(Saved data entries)
--*--
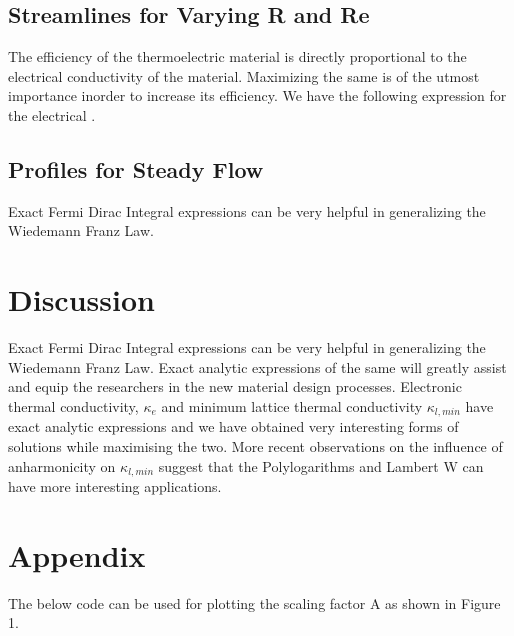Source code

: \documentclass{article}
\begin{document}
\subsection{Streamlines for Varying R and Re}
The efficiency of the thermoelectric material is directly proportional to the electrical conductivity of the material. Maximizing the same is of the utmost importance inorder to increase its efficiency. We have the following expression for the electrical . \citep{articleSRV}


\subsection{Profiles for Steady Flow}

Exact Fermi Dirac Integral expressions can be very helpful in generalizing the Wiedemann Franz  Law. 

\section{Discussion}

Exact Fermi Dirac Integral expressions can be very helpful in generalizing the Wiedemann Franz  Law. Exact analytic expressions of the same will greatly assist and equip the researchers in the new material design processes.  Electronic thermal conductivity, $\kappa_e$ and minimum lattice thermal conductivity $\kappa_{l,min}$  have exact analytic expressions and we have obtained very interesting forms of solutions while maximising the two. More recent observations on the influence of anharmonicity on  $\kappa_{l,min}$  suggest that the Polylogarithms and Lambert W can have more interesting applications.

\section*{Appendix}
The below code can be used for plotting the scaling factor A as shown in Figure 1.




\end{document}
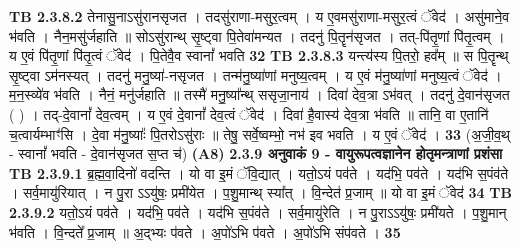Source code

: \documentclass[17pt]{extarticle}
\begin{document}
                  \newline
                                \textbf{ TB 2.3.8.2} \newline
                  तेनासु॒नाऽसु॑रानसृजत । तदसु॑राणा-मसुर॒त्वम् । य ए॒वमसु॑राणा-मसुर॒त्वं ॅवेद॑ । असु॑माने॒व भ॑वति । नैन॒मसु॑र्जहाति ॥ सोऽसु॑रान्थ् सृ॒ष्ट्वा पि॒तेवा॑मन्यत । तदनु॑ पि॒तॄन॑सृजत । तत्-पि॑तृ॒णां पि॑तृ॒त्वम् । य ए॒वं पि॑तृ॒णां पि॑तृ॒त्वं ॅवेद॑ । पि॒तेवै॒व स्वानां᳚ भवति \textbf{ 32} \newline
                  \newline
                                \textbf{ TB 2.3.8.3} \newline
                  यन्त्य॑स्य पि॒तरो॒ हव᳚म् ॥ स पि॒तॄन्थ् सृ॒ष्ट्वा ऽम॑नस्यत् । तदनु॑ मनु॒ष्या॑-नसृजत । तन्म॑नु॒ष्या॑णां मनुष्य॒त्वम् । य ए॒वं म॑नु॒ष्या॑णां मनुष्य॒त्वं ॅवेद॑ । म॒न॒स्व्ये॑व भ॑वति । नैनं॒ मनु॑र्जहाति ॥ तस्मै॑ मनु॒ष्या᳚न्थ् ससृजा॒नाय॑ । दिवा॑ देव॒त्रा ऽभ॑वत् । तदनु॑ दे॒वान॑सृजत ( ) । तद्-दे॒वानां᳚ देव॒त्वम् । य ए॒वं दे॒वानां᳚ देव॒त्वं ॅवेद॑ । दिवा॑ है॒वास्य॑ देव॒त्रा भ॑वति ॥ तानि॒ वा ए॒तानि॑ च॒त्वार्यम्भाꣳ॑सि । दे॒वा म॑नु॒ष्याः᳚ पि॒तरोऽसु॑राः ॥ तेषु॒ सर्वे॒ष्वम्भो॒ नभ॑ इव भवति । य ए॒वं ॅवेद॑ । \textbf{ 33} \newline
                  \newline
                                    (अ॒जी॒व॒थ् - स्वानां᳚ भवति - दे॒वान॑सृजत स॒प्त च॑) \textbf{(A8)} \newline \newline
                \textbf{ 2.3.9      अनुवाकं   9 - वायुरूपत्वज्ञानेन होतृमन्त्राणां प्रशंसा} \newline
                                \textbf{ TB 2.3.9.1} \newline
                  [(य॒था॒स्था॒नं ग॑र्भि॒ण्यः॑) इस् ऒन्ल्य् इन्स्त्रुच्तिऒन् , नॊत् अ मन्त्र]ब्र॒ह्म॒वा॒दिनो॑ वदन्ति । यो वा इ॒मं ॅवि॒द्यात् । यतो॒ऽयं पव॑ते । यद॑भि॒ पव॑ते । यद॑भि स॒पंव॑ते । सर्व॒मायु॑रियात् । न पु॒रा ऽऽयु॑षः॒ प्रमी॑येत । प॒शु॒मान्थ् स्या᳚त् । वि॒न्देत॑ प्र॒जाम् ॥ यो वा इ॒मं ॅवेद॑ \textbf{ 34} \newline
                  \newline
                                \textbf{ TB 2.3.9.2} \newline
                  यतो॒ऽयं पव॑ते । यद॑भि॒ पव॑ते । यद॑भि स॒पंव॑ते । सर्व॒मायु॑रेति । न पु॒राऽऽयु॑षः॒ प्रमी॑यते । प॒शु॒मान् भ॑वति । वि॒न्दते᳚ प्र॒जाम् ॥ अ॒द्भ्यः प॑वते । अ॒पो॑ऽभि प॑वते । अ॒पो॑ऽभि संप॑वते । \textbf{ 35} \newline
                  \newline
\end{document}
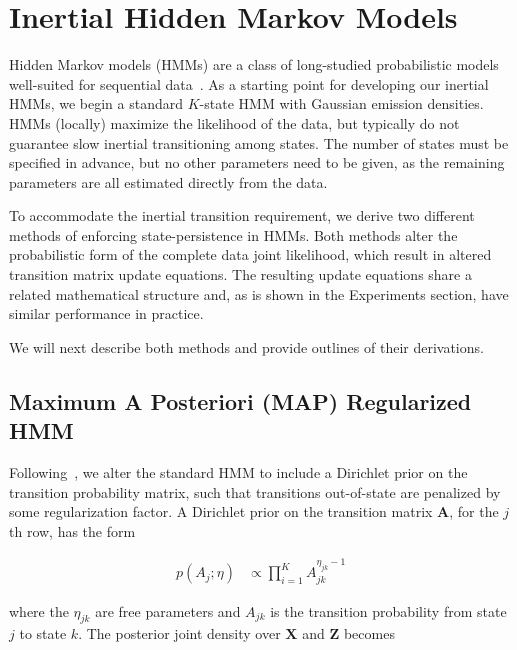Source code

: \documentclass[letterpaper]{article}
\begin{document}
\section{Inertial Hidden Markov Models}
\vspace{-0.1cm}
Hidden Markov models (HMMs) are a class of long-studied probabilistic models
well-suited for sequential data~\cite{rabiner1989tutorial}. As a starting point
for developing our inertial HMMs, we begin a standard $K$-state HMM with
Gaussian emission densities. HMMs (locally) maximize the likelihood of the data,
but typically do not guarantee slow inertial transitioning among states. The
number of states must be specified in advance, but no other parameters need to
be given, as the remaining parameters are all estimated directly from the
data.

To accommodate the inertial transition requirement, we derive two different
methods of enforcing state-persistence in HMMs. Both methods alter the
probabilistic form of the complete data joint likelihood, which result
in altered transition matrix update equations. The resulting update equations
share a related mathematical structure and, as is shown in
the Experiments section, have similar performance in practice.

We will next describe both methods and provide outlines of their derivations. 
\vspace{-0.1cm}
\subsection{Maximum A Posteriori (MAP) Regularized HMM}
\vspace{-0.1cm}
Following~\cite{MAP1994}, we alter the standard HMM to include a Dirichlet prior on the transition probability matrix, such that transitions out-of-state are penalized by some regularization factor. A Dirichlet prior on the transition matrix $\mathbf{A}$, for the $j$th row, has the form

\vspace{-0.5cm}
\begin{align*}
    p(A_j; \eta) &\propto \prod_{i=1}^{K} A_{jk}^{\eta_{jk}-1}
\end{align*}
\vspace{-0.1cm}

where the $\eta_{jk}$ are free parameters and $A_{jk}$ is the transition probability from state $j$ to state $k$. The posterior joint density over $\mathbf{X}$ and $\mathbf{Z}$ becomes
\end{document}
--*--
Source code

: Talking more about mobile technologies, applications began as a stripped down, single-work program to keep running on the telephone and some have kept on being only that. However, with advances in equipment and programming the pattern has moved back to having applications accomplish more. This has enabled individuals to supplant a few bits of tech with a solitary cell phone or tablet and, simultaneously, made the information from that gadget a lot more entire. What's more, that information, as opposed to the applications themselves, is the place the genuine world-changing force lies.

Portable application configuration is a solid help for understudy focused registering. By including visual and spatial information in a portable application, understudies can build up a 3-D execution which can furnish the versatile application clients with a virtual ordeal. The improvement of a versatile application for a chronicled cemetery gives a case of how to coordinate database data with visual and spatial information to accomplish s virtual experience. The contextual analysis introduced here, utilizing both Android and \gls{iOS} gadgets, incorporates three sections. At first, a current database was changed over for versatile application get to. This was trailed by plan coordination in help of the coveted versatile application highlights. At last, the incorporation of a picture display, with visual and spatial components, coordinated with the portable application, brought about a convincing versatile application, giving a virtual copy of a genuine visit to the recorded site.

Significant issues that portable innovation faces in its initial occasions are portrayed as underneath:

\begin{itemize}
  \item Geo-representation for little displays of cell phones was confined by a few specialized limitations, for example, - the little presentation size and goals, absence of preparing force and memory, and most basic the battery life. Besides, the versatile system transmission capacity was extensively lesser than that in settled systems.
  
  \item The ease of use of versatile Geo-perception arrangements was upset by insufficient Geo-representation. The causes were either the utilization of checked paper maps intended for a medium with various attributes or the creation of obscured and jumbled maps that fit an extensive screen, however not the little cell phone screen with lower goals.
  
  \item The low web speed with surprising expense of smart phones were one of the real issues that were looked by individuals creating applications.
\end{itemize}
--*--
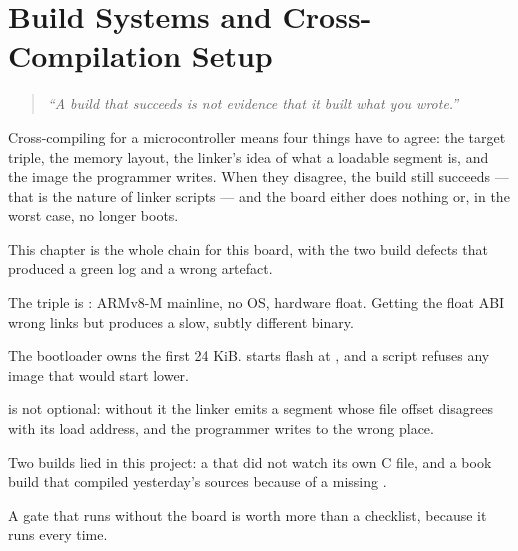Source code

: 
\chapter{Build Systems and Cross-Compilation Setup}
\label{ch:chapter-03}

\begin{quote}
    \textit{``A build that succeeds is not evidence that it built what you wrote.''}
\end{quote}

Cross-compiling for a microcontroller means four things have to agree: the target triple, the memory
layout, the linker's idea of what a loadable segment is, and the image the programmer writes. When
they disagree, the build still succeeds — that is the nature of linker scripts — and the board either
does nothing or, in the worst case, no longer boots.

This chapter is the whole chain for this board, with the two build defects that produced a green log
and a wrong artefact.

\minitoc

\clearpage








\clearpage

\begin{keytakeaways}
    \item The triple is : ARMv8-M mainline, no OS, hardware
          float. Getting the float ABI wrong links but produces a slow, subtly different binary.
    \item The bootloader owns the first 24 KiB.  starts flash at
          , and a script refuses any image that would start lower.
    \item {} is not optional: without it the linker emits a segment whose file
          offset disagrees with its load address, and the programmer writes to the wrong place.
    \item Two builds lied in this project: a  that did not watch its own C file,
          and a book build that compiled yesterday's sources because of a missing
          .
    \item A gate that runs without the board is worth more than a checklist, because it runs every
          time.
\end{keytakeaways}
--*--
[Requirement]:
If a line in the records contains "lower", report it.

[Completed task]:
  \item The ease of use of versatile Geo-perception arrangements was upset by insufficient Geo-representation. The causes were either the utilization of checked paper maps intended for a medium with various attributes or the creation of obscured and jumbled maps that fit an extensive screen, however not the little cell phone screen with lower goals.
          , and a script refuses any image that would start lower.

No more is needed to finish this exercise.